# Fun with Numbers#

This notebook demonstrates the basic numeric data types and mathematical operations in Python.

## Integers#

Integers are whole numbers, including zero and negative whole numbers.

### Literals#

When we write a piece of data directly in our code, this is called a literal: we are literally writing the data.

We write an integer in Python by writing it out in decimal format:

27

27


Python also accepts hexadecimal (base-16) integer literals:

0x1B

27


Note, though, that Jupyter prints the number out in decimal.

We can also write octal literals, but these aren’t very common:

0o273

187


There is no limit in Python to the size of an integer, so long as it fits in memory:

1304710347018840570104710740571080012034901

1304710347018840570104710740571080012034901


If a number fits in a C long, Python will use one, but if it does not it will use an arbitrary-sized integer representation.

NumPy and Pandas, however, will typically store integers in a fixed size. A NumPy integer array has a fixed width (defaulting to 64 bits, int64), and cannot store values that exceed its specified size.

### Variables#

As discussed in the videos, we can store values in variables:

x = 27


And get those values back:

x

27


## Floating-Point Numbers#

Python supports floating-point numbers for ‘decimal’ (really floating-point) arithmetic. They are the usual format for computations approximating real numbers.

3.7

3.7


We can also write them with exponential notation:

6.02e23

6.02e+23


This means $$6.02 \times 10^{23}$$.

Negative exponents are also supported:

3.3356e-9

3.3356e-09


## Arithmetic Operations#

Python defines the usual arithmetic operations — +, -, *, / — in a way that maps as closely as possible to their abstract mathematical notations.

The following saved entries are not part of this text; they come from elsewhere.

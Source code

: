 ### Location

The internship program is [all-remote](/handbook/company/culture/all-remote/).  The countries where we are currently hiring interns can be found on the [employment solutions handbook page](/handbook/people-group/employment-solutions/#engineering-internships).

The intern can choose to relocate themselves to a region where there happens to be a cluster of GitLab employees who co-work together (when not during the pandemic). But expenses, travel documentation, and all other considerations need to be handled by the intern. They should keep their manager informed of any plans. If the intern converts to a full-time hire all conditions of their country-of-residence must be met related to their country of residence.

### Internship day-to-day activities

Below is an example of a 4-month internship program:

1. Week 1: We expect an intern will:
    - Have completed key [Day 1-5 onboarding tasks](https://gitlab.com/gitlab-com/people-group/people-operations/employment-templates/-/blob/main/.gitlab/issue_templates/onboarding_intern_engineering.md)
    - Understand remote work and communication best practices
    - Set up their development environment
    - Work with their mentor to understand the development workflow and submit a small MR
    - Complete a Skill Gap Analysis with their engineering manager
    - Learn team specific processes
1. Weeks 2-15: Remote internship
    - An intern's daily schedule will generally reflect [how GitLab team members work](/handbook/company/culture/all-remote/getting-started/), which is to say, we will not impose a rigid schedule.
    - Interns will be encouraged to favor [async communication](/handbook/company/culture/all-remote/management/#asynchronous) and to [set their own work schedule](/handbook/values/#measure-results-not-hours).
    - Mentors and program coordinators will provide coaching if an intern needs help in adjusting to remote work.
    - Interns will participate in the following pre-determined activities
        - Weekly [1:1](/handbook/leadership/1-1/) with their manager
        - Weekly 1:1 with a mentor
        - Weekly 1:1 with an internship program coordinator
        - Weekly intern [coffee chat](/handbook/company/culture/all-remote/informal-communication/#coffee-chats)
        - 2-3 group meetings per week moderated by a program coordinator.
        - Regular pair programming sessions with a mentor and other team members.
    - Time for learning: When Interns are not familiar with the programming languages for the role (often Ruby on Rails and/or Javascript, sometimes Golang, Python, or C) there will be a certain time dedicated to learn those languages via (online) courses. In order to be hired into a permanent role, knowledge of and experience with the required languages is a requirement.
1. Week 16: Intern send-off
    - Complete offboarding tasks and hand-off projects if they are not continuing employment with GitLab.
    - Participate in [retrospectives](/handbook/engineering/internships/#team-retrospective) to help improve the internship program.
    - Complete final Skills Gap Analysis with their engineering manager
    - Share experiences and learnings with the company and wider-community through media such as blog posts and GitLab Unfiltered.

We write them using the corresponding operators:

8 + 20

28

9 * 1.2

10.799999999999999


For +, -, and *, if all the operands are integers, the result is an integer:

3 + 4

7


If any operand is floating-point, the result is floating-point:

1.0 + 2

3.0


We can see that this is a floating-point number, because Python includes .0, even though it is 3. We can double-check, though, with the type function:

type(1.0 + 2)

float


Division (/) always returns a floating-point value, even if the operands are integers:

4 / 2

2.0

2 / 4

0.5


If you want C- or Java-style division, where the result is truncated down, use the floor division operator //:

5 // 2

2


Python implements the conventional order of operations from arithmetic:

4 * 2 + 3

11


Parentheses let us specify a different order:

4 * (2 + 3)

20


The full list of Python operators, and their precedence, is in the Python reference manual.

## You Try#

What is 5 plus 7?

What is 5 divided by the sum of 3 and 4?

## No Magic#

A note for those who are relatively new to programming: things are probably far less magic or special than they appear.

Python has a concept of an expression. An expression can be any of several things:

• A literal (42)

• A variable reference (x)

• A function call (f(x))

• The result of an operator (3 + y)

• Parentheses around an expression ((2 + 4))

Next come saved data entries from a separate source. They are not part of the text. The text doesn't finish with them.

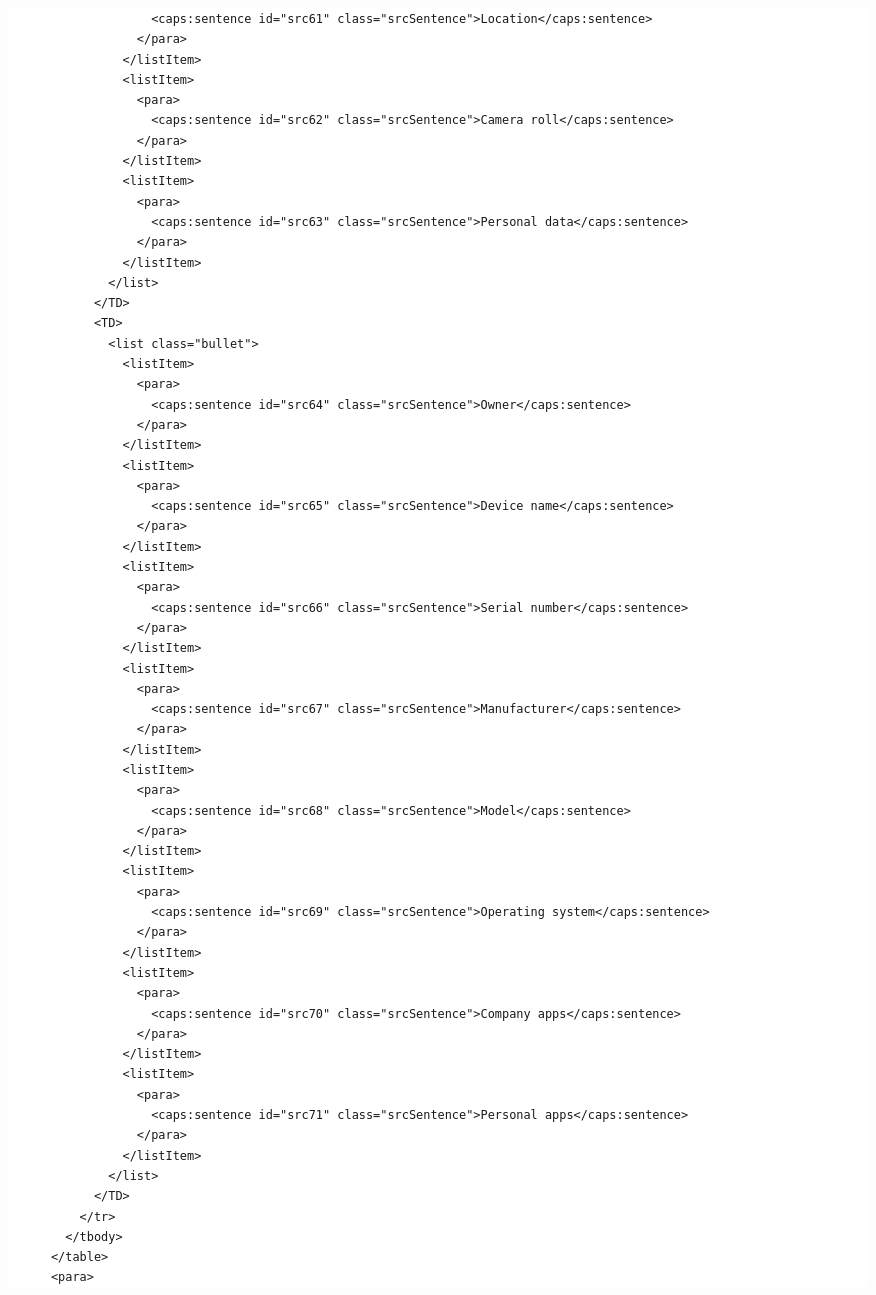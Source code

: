                         <caps:sentence id="src61" class="srcSentence">Location</caps:sentence>
                      </para>
                    </listItem>
                    <listItem>
                      <para>
                        <caps:sentence id="src62" class="srcSentence">Camera roll</caps:sentence>
                      </para>
                    </listItem>
                    <listItem>
                      <para>
                        <caps:sentence id="src63" class="srcSentence">Personal data</caps:sentence>
                      </para>
                    </listItem>
                  </list>
                </TD>
                <TD>
                  <list class="bullet">
                    <listItem>
                      <para>
                        <caps:sentence id="src64" class="srcSentence">Owner</caps:sentence>
                      </para>
                    </listItem>
                    <listItem>
                      <para>
                        <caps:sentence id="src65" class="srcSentence">Device name</caps:sentence>
                      </para>
                    </listItem>
                    <listItem>
                      <para>
                        <caps:sentence id="src66" class="srcSentence">Serial number</caps:sentence>
                      </para>
                    </listItem>
                    <listItem>
                      <para>
                        <caps:sentence id="src67" class="srcSentence">Manufacturer</caps:sentence>
                      </para>
                    </listItem>
                    <listItem>
                      <para>
                        <caps:sentence id="src68" class="srcSentence">Model</caps:sentence>
                      </para>
                    </listItem>
                    <listItem>
                      <para>
                        <caps:sentence id="src69" class="srcSentence">Operating system</caps:sentence>
                      </para>
                    </listItem>
                    <listItem>
                      <para>
                        <caps:sentence id="src70" class="srcSentence">Company apps</caps:sentence>
                      </para>
                    </listItem>
                    <listItem>
                      <para>
                        <caps:sentence id="src71" class="srcSentence">Personal apps</caps:sentence>
                      </para>
                    </listItem>
                  </list>
                </TD>
              </tr>
            </tbody>
          </table>
          <para>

It generally does not matter what kind of expression you have — a Python context that takes an expression will take any kind of expression, so long as its result is of the correct type (e.g. you can’t divide a number by a string).

So, for example, the two sides of a + operator can be any expression: a literal, variable, function call, or whatever. There’s nothing special about particular kinds of expressions in the overwhelming majority of contexts. The only thing that matters for determining if an particular kind of expression is valid in a particular context is whether it returnds the right type of variable.